[Exercise requirements] Which lines of the listing hold the string "Elina"? Show each of them.

┌─ Stored data

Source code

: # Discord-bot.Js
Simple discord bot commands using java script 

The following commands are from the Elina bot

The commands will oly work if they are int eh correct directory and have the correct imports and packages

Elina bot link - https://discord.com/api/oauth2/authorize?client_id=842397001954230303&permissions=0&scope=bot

└─

[Solution]
The following commands are from the Elina bot
Elina bot link - https://discord.com/api/oauth2/authorize?client_id=842397001954230303&permissions=0&scope=bot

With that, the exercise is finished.